The HDFS capacity usage is 100%, the disk capacity usage is only about 85%, and the HDFS service status is read-only. As a result, upper-layer services such as HBase and Spark are unavailable.

Cause Analysis

Currently, NodeManager and DataNode share data disks. By default, MRS reserves 15% of data disk space for non-HDFS. You can change the percentage of data disk space by setting the HDFS parameter dfs.datanode.du.reserved.percentage.

If the HDFS disk usage is 100%, you can set dfs.datanode.du.reserved.percentage to a smaller value to restore services and then expand disk capacity.

Procedure

  1. Log in to any Master node in the cluster.
  2. Run the source /opt/client/bigdata_env command to initialize environment variables.

    If it is a security cluster, run the kinit -kt <keytab file> <pricipal name> command for authentication.

  3. Run the hdfs dfs –put ./startDetail.log /tmp command to check whether HDFS fails to write files.

    19/05/12 10:07:32 WARN hdfs.DataStreamer: DataStreamer Exception
    org.apache.hadoop.ipc.RemoteException(java.io.IOException): File /tmp/startDetail.log._COPYING_ could only be replicated to 0 nodes instead of minReplication (=1).  There are 3 datanode(s) running and no node(s) are excluded in this operation.

  4. Run the hdfs dfsadmin -report command to check the used HDFS capacity.

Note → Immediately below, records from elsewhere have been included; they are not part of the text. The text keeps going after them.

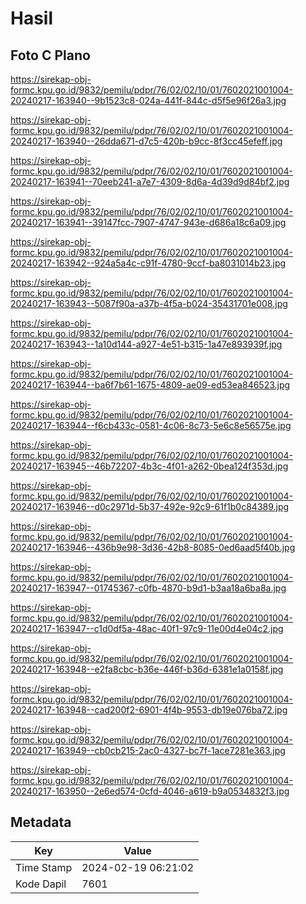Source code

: # Hasil

## Foto C Plano

https://sirekap-obj-formc.kpu.go.id/9832/pemilu/pdpr/76/02/02/10/01/7602021001004-20240217-163940--9b1523c8-024a-441f-844c-d5f5e96f26a3.jpg

https://sirekap-obj-formc.kpu.go.id/9832/pemilu/pdpr/76/02/02/10/01/7602021001004-20240217-163940--26dda671-d7c5-420b-b9cc-8f3cc45efeff.jpg

https://sirekap-obj-formc.kpu.go.id/9832/pemilu/pdpr/76/02/02/10/01/7602021001004-20240217-163941--70eeb241-a7e7-4309-8d6a-4d39d9d84bf2.jpg

https://sirekap-obj-formc.kpu.go.id/9832/pemilu/pdpr/76/02/02/10/01/7602021001004-20240217-163941--39147fcc-7907-4747-943e-d686a18c6a09.jpg

https://sirekap-obj-formc.kpu.go.id/9832/pemilu/pdpr/76/02/02/10/01/7602021001004-20240217-163942--924a5a4c-c91f-4780-9ccf-ba8031014b23.jpg

https://sirekap-obj-formc.kpu.go.id/9832/pemilu/pdpr/76/02/02/10/01/7602021001004-20240217-163943--5087f90a-a37b-4f5a-b024-35431701e008.jpg

https://sirekap-obj-formc.kpu.go.id/9832/pemilu/pdpr/76/02/02/10/01/7602021001004-20240217-163943--1a10d144-a927-4e51-b315-1a47e893939f.jpg

https://sirekap-obj-formc.kpu.go.id/9832/pemilu/pdpr/76/02/02/10/01/7602021001004-20240217-163944--ba6f7b61-1675-4809-ae09-ed53ea846523.jpg

https://sirekap-obj-formc.kpu.go.id/9832/pemilu/pdpr/76/02/02/10/01/7602021001004-20240217-163944--f6cb433c-0581-4c06-8c73-5e6c8e56575e.jpg

https://sirekap-obj-formc.kpu.go.id/9832/pemilu/pdpr/76/02/02/10/01/7602021001004-20240217-163945--46b72207-4b3c-4f01-a262-0bea124f353d.jpg

https://sirekap-obj-formc.kpu.go.id/9832/pemilu/pdpr/76/02/02/10/01/7602021001004-20240217-163946--d0c2971d-5b37-492e-92c9-61f1b0c84389.jpg

https://sirekap-obj-formc.kpu.go.id/9832/pemilu/pdpr/76/02/02/10/01/7602021001004-20240217-163946--436b9e98-3d36-42b8-8085-0ed6aad5f40b.jpg

https://sirekap-obj-formc.kpu.go.id/9832/pemilu/pdpr/76/02/02/10/01/7602021001004-20240217-163947--01745367-c0fb-4870-b9d1-b3aa18a6ba8a.jpg

https://sirekap-obj-formc.kpu.go.id/9832/pemilu/pdpr/76/02/02/10/01/7602021001004-20240217-163947--c1d0df5a-48ac-40f1-97c9-11e00d4e04c2.jpg

https://sirekap-obj-formc.kpu.go.id/9832/pemilu/pdpr/76/02/02/10/01/7602021001004-20240217-163948--e2fa8cbc-b36e-446f-b36d-6381e1a0158f.jpg

https://sirekap-obj-formc.kpu.go.id/9832/pemilu/pdpr/76/02/02/10/01/7602021001004-20240217-163948--cad200f2-6901-4f4b-9553-db19e076ba72.jpg

https://sirekap-obj-formc.kpu.go.id/9832/pemilu/pdpr/76/02/02/10/01/7602021001004-20240217-163949--cb0cb215-2ac0-4327-bc7f-1ace7281e363.jpg

https://sirekap-obj-formc.kpu.go.id/9832/pemilu/pdpr/76/02/02/10/01/7602021001004-20240217-163950--2e6ed574-0cfd-4046-a619-b9a0534832f3.jpg


## Metadata

| Key        | Value               |
| ---------- | ------------------- |
| Time Stamp | 2024-02-19 06:21:02 |
| Kode Dapil | 7601                |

The command output shows that the HDFS capacity usage has reached 100%.

    Configured Capacity: 5389790579100 (4.90 TB)
    Present Capacity: 5067618628404 (4.61 TB)
    DFS Remaining: 133350196 (127.17 MB)
    DFS Used: 5067485278208 (4.61 TB)
    DFS Used%: 100.00%
    Under replicated blocks: 10
    Blocks with corrupt replicas: 0
    Missing blocks: 0
    Missing blocks (with replication factor 1): 0
    Pending deletion blocks: 0

  5. When the HDFS capacity usage reaches 100%, change the percentage of data disk space by setting the HDFS parameter dfs.datanode.du.reserved.percentage.

    1. Go to the service configuration page.
      • MRS Manager: Log in to MRS Manager and choose Services > HDFS > Configuration.
      • FusionInsight Manager: Log in to FusionInsight Manager and choose Cluster > Name of the target cluster > Service > HDFS > Configurations.
    2. Select All Configurations and search for dfs.datanode.du.reserved.percentage in the search box.
    3. Change the value of this parameter to 10.

  6. After the modification, increase the number of disks of the Core node.